Problem details
Using the data below, copy every line that contains the word "юніт".

Data records START

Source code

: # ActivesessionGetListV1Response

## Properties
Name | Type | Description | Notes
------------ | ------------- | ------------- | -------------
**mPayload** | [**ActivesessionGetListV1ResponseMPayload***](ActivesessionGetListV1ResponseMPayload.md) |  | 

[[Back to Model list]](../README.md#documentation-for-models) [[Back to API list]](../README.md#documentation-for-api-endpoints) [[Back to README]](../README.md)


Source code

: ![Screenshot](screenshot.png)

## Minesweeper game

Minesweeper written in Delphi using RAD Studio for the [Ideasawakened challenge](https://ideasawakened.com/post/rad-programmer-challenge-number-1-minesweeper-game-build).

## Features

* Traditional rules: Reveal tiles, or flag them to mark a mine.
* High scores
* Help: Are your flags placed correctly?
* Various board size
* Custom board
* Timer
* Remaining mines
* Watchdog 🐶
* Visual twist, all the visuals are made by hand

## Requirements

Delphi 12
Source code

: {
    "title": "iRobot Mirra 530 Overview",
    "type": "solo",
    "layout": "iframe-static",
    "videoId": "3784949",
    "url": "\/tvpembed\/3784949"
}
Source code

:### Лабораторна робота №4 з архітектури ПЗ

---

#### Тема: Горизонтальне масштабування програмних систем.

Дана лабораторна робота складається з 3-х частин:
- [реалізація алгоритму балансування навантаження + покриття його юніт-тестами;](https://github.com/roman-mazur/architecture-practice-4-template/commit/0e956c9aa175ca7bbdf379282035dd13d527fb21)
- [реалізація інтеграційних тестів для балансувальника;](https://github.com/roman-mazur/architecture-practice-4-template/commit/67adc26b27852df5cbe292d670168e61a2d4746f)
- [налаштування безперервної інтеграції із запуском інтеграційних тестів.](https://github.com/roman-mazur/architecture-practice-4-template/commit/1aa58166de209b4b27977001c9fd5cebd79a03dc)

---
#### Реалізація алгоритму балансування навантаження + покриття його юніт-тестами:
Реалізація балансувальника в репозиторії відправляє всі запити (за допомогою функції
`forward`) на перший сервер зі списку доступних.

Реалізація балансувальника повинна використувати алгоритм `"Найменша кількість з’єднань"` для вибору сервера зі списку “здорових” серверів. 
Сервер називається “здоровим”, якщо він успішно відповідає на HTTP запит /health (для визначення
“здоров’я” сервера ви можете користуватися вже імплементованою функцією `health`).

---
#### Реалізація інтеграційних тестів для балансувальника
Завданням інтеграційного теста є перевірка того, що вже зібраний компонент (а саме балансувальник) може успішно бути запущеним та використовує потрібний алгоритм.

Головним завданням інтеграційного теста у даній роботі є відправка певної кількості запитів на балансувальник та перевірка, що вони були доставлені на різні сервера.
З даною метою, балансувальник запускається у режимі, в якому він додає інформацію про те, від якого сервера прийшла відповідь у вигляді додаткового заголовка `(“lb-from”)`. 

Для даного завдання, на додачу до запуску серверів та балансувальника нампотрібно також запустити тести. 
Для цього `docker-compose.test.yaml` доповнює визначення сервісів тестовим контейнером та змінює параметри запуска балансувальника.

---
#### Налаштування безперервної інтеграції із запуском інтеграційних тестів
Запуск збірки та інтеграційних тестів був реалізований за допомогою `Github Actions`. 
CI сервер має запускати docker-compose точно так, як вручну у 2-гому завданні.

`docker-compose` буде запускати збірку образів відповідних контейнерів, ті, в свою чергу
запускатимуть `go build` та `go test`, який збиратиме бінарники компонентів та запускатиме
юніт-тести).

Data records END

Exercise solution
- [реалізація алгоритму балансування навантаження + покриття його юніт-тестами;](https://github.com/roman-mazur/architecture-practice-4-template/commit/0e956c9aa175ca7bbdf379282035dd13d527fb21)
#### Реалізація алгоритму балансування навантаження + покриття його юніт-тестами:
юніт-тести).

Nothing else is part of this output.